> **Task prompt**: Your job is to copy the lines from the material that include "filter".

> **Records shown**:
Start of Block

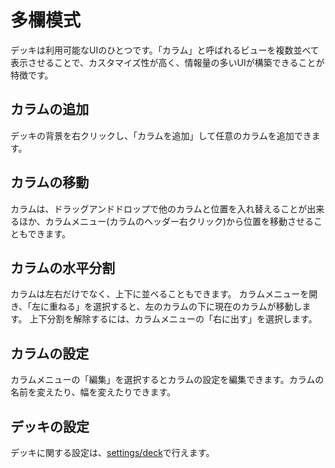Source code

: # 多欄模式

デッキは利用可能なUIのひとつです。「カラム」と呼ばれるビューを複数並べて表示させることで、カスタマイズ性が高く、情報量の多いUIが構築できることが特徴です。

## カラムの追加
デッキの背景を右クリックし、「カラムを追加」して任意のカラムを追加できます。

## カラムの移動
カラムは、ドラッグアンドドロップで他のカラムと位置を入れ替えることが出来るほか、カラムメニュー(カラムのヘッダー右クリック)から位置を移動させることもできます。

## カラムの水平分割
カラムは左右だけでなく、上下に並べることもできます。 カラムメニューを開き、「左に重ねる」を選択すると、左のカラムの下に現在のカラムが移動します。 上下分割を解除するには、カラムメニューの「右に出す」を選択します。

## カラムの設定
カラムメニューの「編集」を選択するとカラムの設定を編集できます。カラムの名前を変えたり、幅を変えたりできます。

## デッキの設定
デッキに関する設定は、[settings/deck](/settings/deck)で行えます。
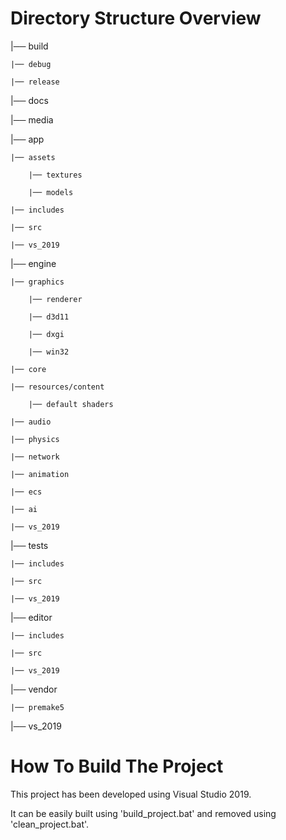 # Directory Structure Overview

|── build

    |── debug
    
    |── release
    
|── docs

|── media

|── app

    |── assets
    
        |── textures
        
        |── models
        
    |── includes
    
    |── src
    
    |── vs_2019
    
|── engine

    |── graphics
    
        |── renderer
        
        |── d3d11
        
        |── dxgi
        
        |── win32
        
    |── core
    
    |── resources/content
    
        |── default shaders
        
    |── audio
    
    |── physics
    
    |── network
    
    |── animation
    
    |── ecs
    
    |── ai
    
    |── vs_2019
    
|── tests

    |── includes
    
    |── src
    
    |── vs_2019
    
|── editor

    |── includes
    
    |── src
    
    |── vs_2019
    
|── vendor

    |── premake5
    
|── vs_2019
   
   
# How To Build The Project

This project has been developed using Visual Studio 2019. 

It can be easily built using 'build_project.bat' and removed using 'clean_project.bat'.
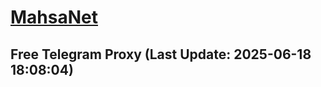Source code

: 
# [MahsaNet](https://t.me/mahsa_net)
## Free Telegram Proxy (Last Update: 2025-06-18 18:08:04)

    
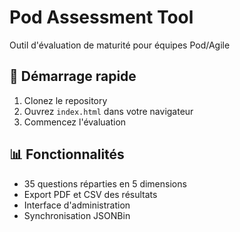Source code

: # Pod Assessment Tool

Outil d'évaluation de maturité pour équipes Pod/Agile

## 🚀 Démarrage rapide

1. Clonez le repository
2. Ouvrez `index.html` dans votre navigateur
3. Commencez l'évaluation

## 📊 Fonctionnalités

- 35 questions réparties en 5 dimensions
- Export PDF et CSV des résultats
- Interface d'administration
- Synchronisation JSONBin

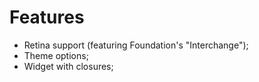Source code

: # Features
- Retina support (featuring Foundation's "Interchange");
- Theme options;
- Widget with closures;

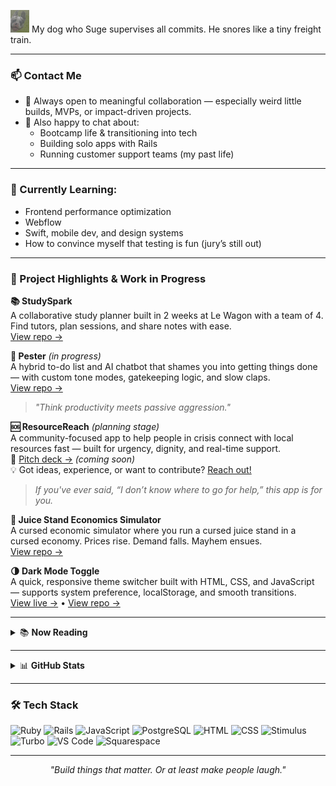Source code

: <img src="./assets/suge.png" alt="Suge the Frenchie" width="30" /> My dog who Suge supervises all commits. He snores like a tiny freight train. 

---

### 📫 Contact Me
- 🤝 Always open to meaningful collaboration — especially weird little builds, MVPs, or impact-driven projects.
- 💬 Also happy to chat about:
  - Bootcamp life & transitioning into tech  
  - Building solo apps with Rails  
  - Running customer support teams (my past life)

---

### 🌱 Currently Learning:

- Frontend performance optimization  
- Webflow  
- Swift, mobile dev, and design systems  
- How to convince myself that testing is fun (jury’s still out)


---

### 🚧 Project Highlights & Work in Progress

**📚 StudySpark**  
A collaborative study planner built in 2 weeks at Le Wagon with a team of 4. Find tutors, plan sessions, and share notes with ease.  
[View repo →](https://github.com/n4ika/studyspark)

**🔄 Pester** *(in progress)*  
A hybrid to-do list and AI chatbot that shames you into getting things done — with custom tone modes, gatekeeping logic, and slow claps.  
[View repo →](https://github.com/n4ika/pester)
> _"Think productivity meets passive aggression."_  

**🆘 ResourceReach** *(planning stage)*  
A community-focused app to help people in crisis connect with local resources fast — built for urgency, dignity, and real-time support.  
🔗 [Pitch deck →](https://docs.google.com/presentation/d/1P1a9qKGT2PBqb4xHzpyNOqnVtIe2jAvSntUWXtpgf5s/edit?slide=id.p#slide=id.p) *(coming soon)*  
💡 Got ideas, experience, or want to contribute? [Reach out!](mailto:naika.c.3113@gmail.com)
> _If you've ever said, “I don’t know where to go for help,” this app is for you._

**🍊 Juice Stand Economics Simulator**  
A cursed economic simulator where you run a cursed juice stand in a cursed economy. Prices rise. Demand falls. Mayhem ensues.  
[View repo →](https://github.com/n4ika/juice-stand-economics)

**🌗 Dark Mode Toggle**  
A quick, responsive theme switcher built with HTML, CSS, and JavaScript — supports system preference, localStorage, and smooth transitions.  
[View live →](https://n4ika.github.io/dark-mode-toggle) • [View repo →](https://github.com/n4ika/dark-mode-toggle)

---

<details>
<summary>📚 <strong>Now Reading</strong></summary>

- *Parable of the Sower* by Octavia E Butler

</details>

---

<details>
<summary>📊 <strong>GitHub Stats</strong></summary>

![GitHub Stats](https://github-readme-stats.vercel.app/api?username=n4ika&show_icons=true&theme=default)  
![Top Langs](https://github-readme-stats.vercel.app/api/top-langs/?username=n4ika&layout=compact)

</details>

---

### 🛠 Tech Stack

![Ruby](https://img.shields.io/badge/Ruby-CC342D?style=flat&logo=ruby&logoColor=white)
![Rails](https://img.shields.io/badge/Rails-CC0000?style=flat&logo=rubyonrails&logoColor=white)
![JavaScript](https://img.shields.io/badge/JavaScript-F7DF1E?style=flat&logo=javascript&logoColor=black)
![PostgreSQL](https://img.shields.io/badge/PostgreSQL-336791?style=flat&logo=postgresql&logoColor=white)
![HTML](https://img.shields.io/badge/HTML5-E34F26?style=flat&logo=html5&logoColor=white)
![CSS](https://img.shields.io/badge/CSS3-1572B6?style=flat&logo=css3&logoColor=white)
![Stimulus](https://img.shields.io/badge/StimulusJS-ff4757?style=flat&logo=lightning&logoColor=white)
![Turbo](https://img.shields.io/badge/Turbo-8A2BE2?style=flat)
![VS Code](https://img.shields.io/badge/VS%20Code-007ACC?style=flat&logo=visual-studio-code&logoColor=white)
![Squarespace](https://img.shields.io/badge/Squarespace-000000?style=flat&logo=squarespace&logoColor=white)

---

<p align="center">
  <i>"Build things that matter. Or at least make people laugh."</i>
</p>
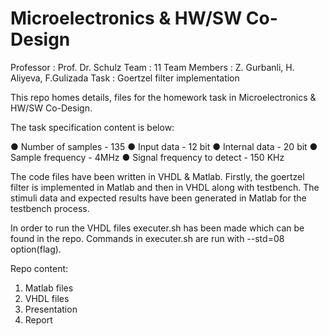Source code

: # Microelectronics & HW/SW Co-Design
Professor    : Prof. Dr. Schulz
Team         : 11 
Team Members : Z. Gurbanli, H. Aliyeva, F.Gulizada
Task         : Goertzel filter implementation 

This repo homes details, files for the homework task in Microelectronics & HW/SW Co-Design. 

The task specification content is below:

●	Number of samples - 135
●	Input data - 12 bit
●	Internal data - 20 bit
●	Sample frequency - 4MHz
●	Signal frequency to detect - 150 KHz

The code files have been written in VHDL & Matlab. Firstly, the goertzel filter is implemented in Matlab and then in VHDL along with testbench. The stimuli data and expected results have been generated in Matlab for the testbench process. 

In order to run the VHDL files executer.sh has been made which can be found in the repo. Commands in executer.sh are run with --std=08 option(flag).

Repo content:
1) Matlab files
2) VHDL files
3) Presentation
4) Report
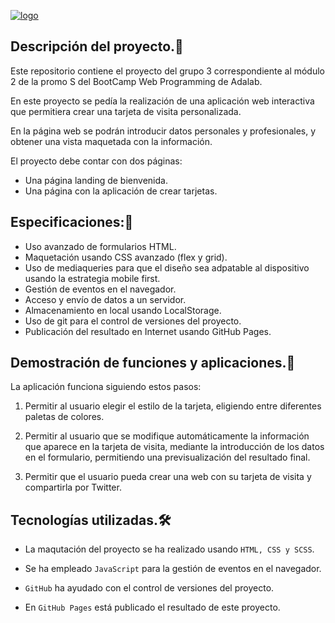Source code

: <a href="https://awesome-profile-cards.maragil.com/" target="_blank" rel="noreferrer"><img src="./src/images/logo-awesome-profile-cards.svg" alt="logo"/></a>

## Descripción del proyecto.:book:

Este repositorio contiene el proyecto del grupo 3 correspondiente al módulo 2 de la promo S del BootCamp Web Programming de Adalab.

En este proyecto se pedía la realización de una aplicación web interactiva que permitiera crear una tarjeta de visita personalizada.

En la página web se podrán introducir datos personales y profesionales, y obtener una vista maquetada con la información.

El proyecto debe contar con dos páginas:

- Una página landing de bienvenida.
- Una página con la aplicación de crear tarjetas.

## Especificaciones::bookmark_tabs:

- Uso avanzado de formularios HTML.
- Maquetación usando CSS avanzado (flex y grid).
- Uso de mediaqueries para que el diseño sea adpatable al dispositivo usando la estrategia mobile first.
- Gestión de eventos en el navegador.
- Acceso y envío de datos a un servidor.
- Almacenamiento en local usando LocalStorage.
- Uso de git para el control de versiones del proyecto.
- Publicación del resultado en Internet usando GitHub Pages.

## Demostración de funciones y aplicaciones.:pushpin:

La aplicación funciona siguiendo estos pasos:

1. Permitir al usuario elegir el estilo de la tarjeta, eligiendo entre diferentes paletas de colores.

2. Permitir al usuario que se modifique automáticamente la información que aparece en la tarjeta de visita, mediante la introducción de los datos en el formulario, permitiendo una previsualización del resultado final.

3. Permitir que el usuario pueda crear una web con su tarjeta de visita y compartirla por Twitter.

## Tecnologías utilizadas.:hammer_and_wrench:

- La maqutación del proyecto se ha realizado usando `HTML, CSS y SCSS`.

- Se ha empleado `JavaScript` para la gestión de eventos en el navegador.

- `GitHub` ha ayudado con el control de versiones del proyecto.

- En `GitHub Pages` está publicado el resultado de este proyecto.
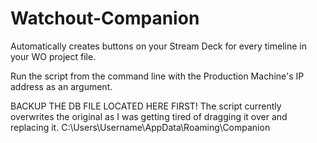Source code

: # Watchout-Companion
Automatically creates buttons on your Stream Deck for every timeline in your WO project file.

Run the script from the command line with the Production Machine's IP address as an argument.

BACKUP THE DB FILE LOCATED HERE FIRST! The script currently overwrites the original as I was getting tired of dragging it over and replacing it. 
C:\Users\Username\AppData\Roaming\Companion
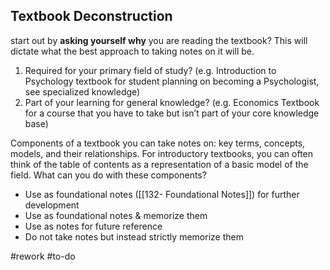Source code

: ## Textbook Deconstruction

start out by **asking yourself why** you are reading the textbook? This will dictate what the best approach to taking notes on it will be.

1. Required for your primary field of study? (e.g. Introduction to Psychology textbook for student planning on becoming a Psychologist, see specialized knowledge)
2. Part of your learning for general knowledge? (e.g. Economics Textbook for a course that you have to take but isn’t part of your core knowledge base)

Components of a textbook you can take notes on: key terms, concepts, models, and their relationships. For introductory textbooks, you can often think of the table of contents as a representation of a basic model of the field. What can you do with these components?

- Use as foundational notes ([[132- Foundational Notes]]) for further development
- Use as foundational notes & memorize them
- Use as notes for future reference
- Do not take notes but instead strictly memorize them

#rework #to-do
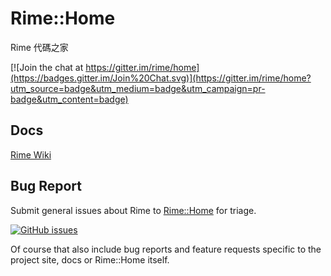 # Rime::Home

Rime 代碼之家

[![Join the chat at https://gitter.im/rime/home](https://badges.gitter.im/Join%20Chat.svg)](https://gitter.im/rime/home?utm_source=badge&utm_medium=badge&utm_campaign=pr-badge&utm_content=badge)

## Docs

[Rime Wiki](https://github.com/rime/home/wiki)

## Bug Report

Submit general issues about Rime to [Rime::Home](https://github.com/rime/home/issues) for triage.

[![GitHub issues](https://img.shields.io/github/issues/rime/home.svg)](https://github.com/rime/home/issues)

Of course that also include bug reports and feature requests specific to the project site, docs or Rime::Home itself.
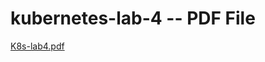 # kubernetes-lab-4 -- PDF File

[K8s-lab4.pdf](https://github.com/user-attachments/files/18785422/K8s-lab4.pdf)
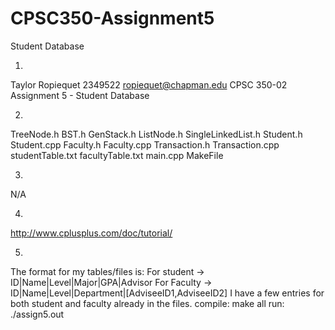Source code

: # CPSC350-Assignment5
Student Database

1.
Taylor Ropiequet
2349522
ropiequet@chapman.edu
CPSC 350-02
Assignment 5 - Student Database

2.
TreeNode.h
BST.h
GenStack.h
ListNode.h
SingleLinkedList.h
Student.h
Student.cpp
Faculty.h
Faculty.cpp
Transaction.h
Transaction.cpp
studentTable.txt
facultyTable.txt
main.cpp
MakeFile

3.
N/A

4.
http://www.cplusplus.com/doc/tutorial/

5.
The format for my tables/files is:
For student -> ID|Name|Level|Major|GPA|Advisor
For Faculty -> ID|Name|Level|Department|[AdviseeID1,AdviseeID2]
I have a few entries for both student and faculty already in the files.
compile: make all
run: ./assign5.out
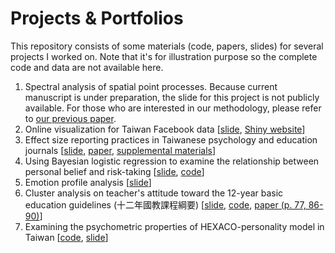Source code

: # Projects & Portfolios
This repository consists of some materials (code, papers, slides) for several projects I worked on. Note that it's for illustration purpose so the complete code and data are not available here.

1. Spectral analysis of spatial point processes. Because current manuscript is under preparation, the slide for this project is not publicly available. For those who are interested in our methodology, please refer to [our previous paper](https://arxiv.org/pdf/2401.06403).
2. Online visualization for Taiwan Facebook data [[slide](https://github.com/qwding101/Portfolios/blob/main/02%20FBIssueAnalysis/2016FBissueAnalysis.pdf), [Shiny website](https://rayrdemo.shinyapps.io/DSRshiny_upload/)]
3. Effect size reporting practices in Taiwanese psychology and education journals [[slide](https://github.com/qwding101/Portfolios/blob/main/03%20EffectSize/EffectSizeReview_slide.pdf), [paper](https://github.com/qwding101/Portfolios/blob/main/03%20EffectSize/ESreview_paper.pdf), [supplemental  materials](https://osf.io/n69xs/)]
4. Using Bayesian logistic regression to examine the relationship between personal belief and risk-taking [[slide](https://github.com/qwding101/Portfolios/blob/main/04%20BayesianLogistic/ValueAndRisktaking.pdf), [code](https://github.com/qwding101/Portfolios/blob/main/04%20BayesianLogistic/BayesianLogistic.R)]
5. Emotion profile analysis  [[slide](https://github.com/qwding101/Projects-Portfolios/blob/main/05%20EmoIndex/emo%20index.pdf)]
6. Cluster analysis on teacher's attitude toward the 12-year basic education guidelines (十二年國教課程綱要) [[slide](https://github.com/qwding101/Portfolios/blob/main/06%20ClusterAnalysisEdu/2020TeacherReady_slide.pdf), [code](https://github.com/qwding101/Portfolios/blob/main/06%20ClusterAnalysisEdu/ClusterAnalysisTeacher.Rmd), [paper (p. 77, 86-90)](https://github.com/qwding101/Projects-Portfolios/blob/main/06%20ClusterAnalysisEdu/2020TeacherReady.pdf)]
7. Examining the psychometric properties of HEXACO-personality model in Taiwan [[code](https://github.com/qwding101/Projects-Portfolios/blob/main/07%20ScaleVal/HEXACO_upload.Rmd), [slide](https://github.com/qwding101/Portfolios/blob/main/07%20ScaleVal/Lec_HEXACO_pdf_short.pdf)]
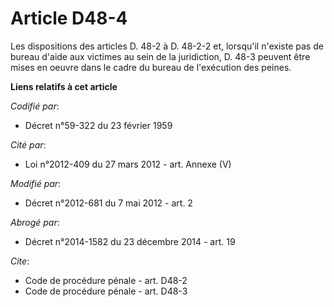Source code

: # Article D48-4

Les dispositions des articles D. 48-2 à D. 48-2-2 et, lorsqu'il n'existe pas de bureau d'aide aux victimes au sein de la
juridiction, D. 48-3 peuvent être mises en oeuvre dans le cadre du bureau de l'exécution des peines.

**Liens relatifs à cet article**

_Codifié par_:

  - Décret n°59-322 du 23 février 1959

_Cité par_:

  - Loi n°2012-409  du 27 mars 2012 - art. Annexe (V)

_Modifié par_:

  - Décret n°2012-681 du 7 mai 2012 - art. 2

_Abrogé par_:

  - Décret n°2014-1582 du 23 décembre 2014 - art. 19

_Cite_:

  - Code de procédure pénale - art. D48-2
  - Code de procédure pénale - art. D48-3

End of Block

> **Answer box**:
Task         : Goertzel filter implementation 
The code files have been written in VHDL & Matlab. Firstly, the goertzel filter is implemented in Matlab and then in VHDL along with testbench. The stimuli data and expected results have been generated in Matlab for the testbench process. 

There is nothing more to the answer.